International Trade- Asian Countries

Asian Pacific Rim

Now, after decades of dependence on the United States and Europe for technology and markets, countries in the Asian Pacific Rim are preparing for the next economic leap driven by trade, investment, and technology aided by others in the region. Though few in number, trade agreements among some of the Asian newly industrialized countries (NICs) are seen as movement towards a region wide intra- Asian trade areas, with Japan and China at the centre of this activity.

While the United States is Japan’s single largest trading partner, markets in China and Southeast Asia are increasingly more important in Japanese corporate strategy for trade and direct investment. Once a source of inexpensive labour for products shipped to Japan or to third markets, these countries are now seen as viable markets. Further, Japanese investment across a number of manufacturing industries is geared towards serving local customers and building sophisticated local production and supplier networks.

Present trade agreements include one multinational trade group, the Association of Southeast Asian Nations (ASEAN) which is evolving into the ASEAN Free Trade Area (AFTA); ASEAN +3 a forum for ASEAN ministers plus ministers from China, Japan and South Korea, and the Asia-Pacific Economic Cooperation (APEC), a forum that meets annually to discuss regional economic development and cooperation.

Association of South-east Asian Nations

The primary multinational trade group in Asia is ASEAN. The goals of the groups are economic integration and cooperation through complementary industry programs; preferential trading, including reduced tariff and non-tariff barriers, guaranteed member access to markets throughout the region; and harmonized investment incentives. Like all multinational market groups, ASEAN has experienced problems and false starts in attempting to unify the combined economies of its member nations. Most of the early economic growth came from trade outside the ASEAN group. Similarities in the kinds of products they had to export, in their natural resources, and other national assets hampered earlier attempts at intra-ASEAN trade. The steps countries took to expand and diversify their industrial base in order to foster intraregional trade when ASEAN was first created has resulted  in the fastest growing economies in the region with an increase in trade among members.

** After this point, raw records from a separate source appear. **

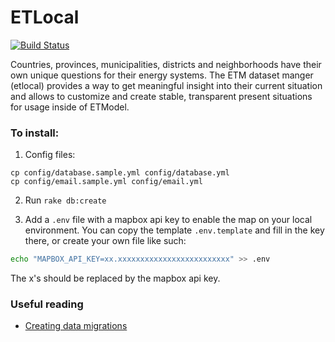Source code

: # ETLocal

[![Build Status](https://quintel.semaphoreci.com/badges/etlocal/branches/production.svg?style=shields)](https://quintel.semaphoreci.com/projects/etlocal)

Countries, provinces, municipalities, districts and neighborhoods have their own unique
questions for their energy systems. The ETM dataset manger (etlocal) provides a way to get meaningful
insight into their current situation and allows to customize and create stable,
transparent present situations for usage inside of ETModel.

### To install:

1. Config files:

```
cp config/database.sample.yml config/database.yml
cp config/email.sample.yml config/email.yml
```

2. Run `rake db:create`

3. Add a `.env` file with a mapbox api key to enable the map on your local environment. You can copy the template `.env.template` and fill in the key there, or create your own file like such:

```bash
echo "MAPBOX_API_KEY=xx.xxxxxxxxxxxxxxxxxxxxxxxxx" >> .env
```

The x's should be replaced by the mapbox api key.

### Useful reading

* [Creating data migrations](https://docs.energytransitionmodel.com/contrib/dataset-manager/data-migrations)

Four major events account for the vigorous economic growth of the ASEAN countries and their transformation from cheap labour havens to industrialized nations: 1) the ASEAN governments’ commitment to deregulation, liberalization and privatization of their economies 2) the decision to shift their economies from commodity based to manufacture based; 3) the decision to specialize in manufacturing components in which they have a comparative advantage (this created more diversity in their industrial output and increased opportunities for trade); and 4) Japan’s emergence as a major provider of technology and capital necessary to upgrade manufacturing capability and develop new industries.

Just as was the case in the EU, businesses are drafting plans for operation within a free trade area. The ability to sell in an entire region without differing tariff and nontariff barriers is one of the important changes that will affect many parts of the marketing mix. Distribution can be centralized at the most cost-effective point rather than having distribution points dictated by tariffs restrictions. Some standardization of branding will be necessary because large customers will buy at the regional level rather than bit by bit at the country level. Pricing can be more consistent, which will help reduce the smuggling and parallel importing that occur when different tariff schedules create major price differentials among countries. In essence, marketing can become more regionally and centrally managed.

One result of the Asia financial crisis of 1997 to 1998 was the creation of ASEAN+3 ASEAN plus China, Japan, and South Korea to deal with trade and monetary issues facing Asia. Most of East Asia felt that they were both let down and put upon by the west, who they felt created much of the problem by pulling out in the midst of the crisis. It was felt that the leading financial powers either declined to take part in the rescue operations, as the United States did in Thailand or that they proposed unattainable solutions. The result was the creation of ASEAN + 3, consisting of the foreign and finance ministers of each country, which meets annually after ASEAN meetings. The first meeting was devoted to devising a system whereby the member countries share foreign exchange reserves to defend their currencies against future attack. Although they were only tentative, the members of ASEAN +3 also discussed creating a common market and even a single currency, or perhaps a new Asian entity encompassing both Northeast and Southeast Asia. Closer links between Southeast Asia and Northeast Asia are seen as a step towards strengthening Asia’s role in the global economy and creating a global three bloc configuration.